Saved data entries:

--- --- ---

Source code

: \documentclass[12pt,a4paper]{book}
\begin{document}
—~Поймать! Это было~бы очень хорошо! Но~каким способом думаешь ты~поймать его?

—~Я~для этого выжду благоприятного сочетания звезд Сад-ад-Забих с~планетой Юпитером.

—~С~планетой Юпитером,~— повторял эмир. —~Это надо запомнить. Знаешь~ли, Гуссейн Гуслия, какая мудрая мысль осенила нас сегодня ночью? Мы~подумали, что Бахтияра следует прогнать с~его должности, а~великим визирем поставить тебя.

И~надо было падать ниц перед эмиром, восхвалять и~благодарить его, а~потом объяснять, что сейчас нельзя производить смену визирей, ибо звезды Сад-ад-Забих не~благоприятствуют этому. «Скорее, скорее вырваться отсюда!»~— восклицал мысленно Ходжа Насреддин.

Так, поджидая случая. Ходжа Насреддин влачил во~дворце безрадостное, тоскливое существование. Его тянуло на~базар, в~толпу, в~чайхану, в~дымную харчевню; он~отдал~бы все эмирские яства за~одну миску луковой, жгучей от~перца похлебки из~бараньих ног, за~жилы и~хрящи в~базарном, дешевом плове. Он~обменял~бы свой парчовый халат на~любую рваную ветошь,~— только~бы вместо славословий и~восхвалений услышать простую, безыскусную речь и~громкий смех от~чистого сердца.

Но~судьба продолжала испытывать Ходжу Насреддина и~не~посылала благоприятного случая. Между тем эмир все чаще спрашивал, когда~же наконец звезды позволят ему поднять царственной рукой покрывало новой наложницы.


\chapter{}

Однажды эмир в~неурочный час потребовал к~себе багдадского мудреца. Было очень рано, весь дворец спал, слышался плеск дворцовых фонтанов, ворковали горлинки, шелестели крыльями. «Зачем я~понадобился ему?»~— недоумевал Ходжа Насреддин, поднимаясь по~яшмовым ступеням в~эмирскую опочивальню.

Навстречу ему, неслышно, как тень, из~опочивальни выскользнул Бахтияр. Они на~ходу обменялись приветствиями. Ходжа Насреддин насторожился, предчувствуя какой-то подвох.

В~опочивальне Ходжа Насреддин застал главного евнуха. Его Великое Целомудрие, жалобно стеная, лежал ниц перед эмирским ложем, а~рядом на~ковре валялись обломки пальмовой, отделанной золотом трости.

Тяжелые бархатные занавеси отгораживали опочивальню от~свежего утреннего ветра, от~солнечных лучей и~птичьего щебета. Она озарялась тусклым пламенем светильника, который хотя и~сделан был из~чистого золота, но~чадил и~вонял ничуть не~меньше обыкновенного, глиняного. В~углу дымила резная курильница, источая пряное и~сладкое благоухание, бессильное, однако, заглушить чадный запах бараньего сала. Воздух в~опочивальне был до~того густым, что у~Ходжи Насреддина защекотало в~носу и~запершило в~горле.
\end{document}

--- --- ---

Your objective.
From the lines above, copy those that contain the word "опочивальню".

Completed exercise.
Однажды эмир в~неурочный час потребовал к~себе багдадского мудреца. Было очень рано, весь дворец спал, слышался плеск дворцовых фонтанов, ворковали горлинки, шелестели крыльями. «Зачем я~понадобился ему?»~— недоумевал Ходжа Насреддин, поднимаясь по~яшмовым ступеням в~эмирскую опочивальню.
Тяжелые бархатные занавеси отгораживали опочивальню от~свежего утреннего ветра, от~солнечных лучей и~птичьего щебета. Она озарялась тусклым пламенем светильника, который хотя и~сделан был из~чистого золота, но~чадил и~вонял ничуть не~меньше обыкновенного, глиняного. В~углу дымила резная курильница, источая пряное и~сладкое благоухание, бессильное, однако, заглушить чадный запах бараньего сала. Воздух в~опочивальне был до~того густым, что у~Ходжи Насреддина защекотало в~носу и~запершило в~горле.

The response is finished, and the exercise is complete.